What this task involves » Below is a listing. Quote from it, exactly, the lines from the one containing "Dark vertical. |" down to the one containing "Diagonal brick. |", both ends included, and nothing else.

The data »
[Start of section]
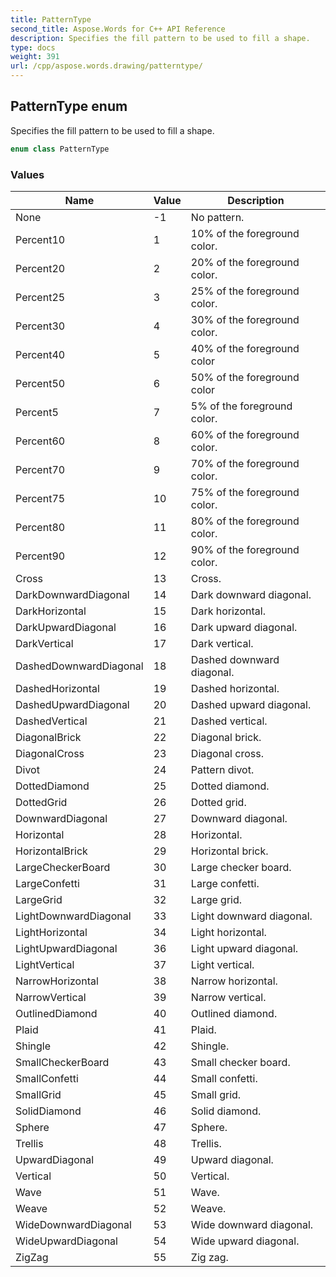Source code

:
 ```yaml
---
title: PatternType
second_title: Aspose.Words for C++ API Reference
description: Specifies the fill pattern to be used to fill a shape.
type: docs
weight: 391
url: /cpp/aspose.words.drawing/patterntype/
---
```

## PatternType enum


Specifies the fill pattern to be used to fill a shape.

```cpp
enum class PatternType
```

### Values

| Name | Value | Description |
| --- | --- | --- |
| None | -1 | No pattern. |
| Percent10 | 1 | 10% of the foreground color. |
| Percent20 | 2 | 20% of the foreground color. |
| Percent25 | 3 | 25% of the foreground color. |
| Percent30 | 4 | 30% of the foreground color. |
| Percent40 | 5 | 40% of the foreground color |
| Percent50 | 6 | 50% of the foreground color |
| Percent5 | 7 | 5% of the foreground color. |
| Percent60 | 8 | 60% of the foreground color. |
| Percent70 | 9 | 70% of the foreground color. |
| Percent75 | 10 | 75% of the foreground color. |
| Percent80 | 11 | 80% of the foreground color. |
| Percent90 | 12 | 90% of the foreground color. |
| Cross | 13 | Cross. |
| DarkDownwardDiagonal | 14 | Dark downward diagonal. |
| DarkHorizontal | 15 | Dark horizontal. |
| DarkUpwardDiagonal | 16 | Dark upward diagonal. |
| DarkVertical | 17 | Dark vertical. |
| DashedDownwardDiagonal | 18 | Dashed downward diagonal. |
| DashedHorizontal | 19 | Dashed horizontal. |
| DashedUpwardDiagonal | 20 | Dashed upward diagonal. |
| DashedVertical | 21 | Dashed vertical. |
| DiagonalBrick | 22 | Diagonal brick. |
| DiagonalCross | 23 | Diagonal cross. |
| Divot | 24 | Pattern divot. |
| DottedDiamond | 25 | Dotted diamond. |
| DottedGrid | 26 | Dotted grid. |
| DownwardDiagonal | 27 | Downward diagonal. |
| Horizontal | 28 | Horizontal. |
| HorizontalBrick | 29 | Horizontal brick. |
| LargeCheckerBoard | 30 | Large checker board. |
| LargeConfetti | 31 | Large confetti. |
| LargeGrid | 32 | Large grid. |
| LightDownwardDiagonal | 33 | Light downward diagonal. |
| LightHorizontal | 34 | Light horizontal. |
| LightUpwardDiagonal | 36 | Light upward diagonal. |
| LightVertical | 37 | Light vertical. |
| NarrowHorizontal | 38 | Narrow horizontal. |
| NarrowVertical | 39 | Narrow vertical. |
| OutlinedDiamond | 40 | Outlined diamond. |
| Plaid | 41 | Plaid. |
| Shingle | 42 | Shingle. |
| SmallCheckerBoard | 43 | Small checker board. |
| SmallConfetti | 44 | Small confetti. |
| SmallGrid | 45 | Small grid. |
| SolidDiamond | 46 | Solid diamond. |
| Sphere | 47 | Sphere. |
| Trellis | 48 | Trellis. |
| UpwardDiagonal | 49 | Upward diagonal. |
| Vertical | 50 | Vertical. |
| Wave | 51 | Wave. |
| Weave | 52 | Weave. |
| WideDownwardDiagonal | 53 | Wide downward diagonal. |
| WideUpwardDiagonal | 54 | Wide upward diagonal. |
| ZigZag | 55 | Zig zag. |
[End of section]
Answer space »
| DarkVertical | 17 | Dark vertical. |
| DashedDownwardDiagonal | 18 | Dashed downward diagonal. |
| DashedHorizontal | 19 | Dashed horizontal. |
| DashedUpwardDiagonal | 20 | Dashed upward diagonal. |
| DashedVertical | 21 | Dashed vertical. |
| DiagonalBrick | 22 | Diagonal brick. |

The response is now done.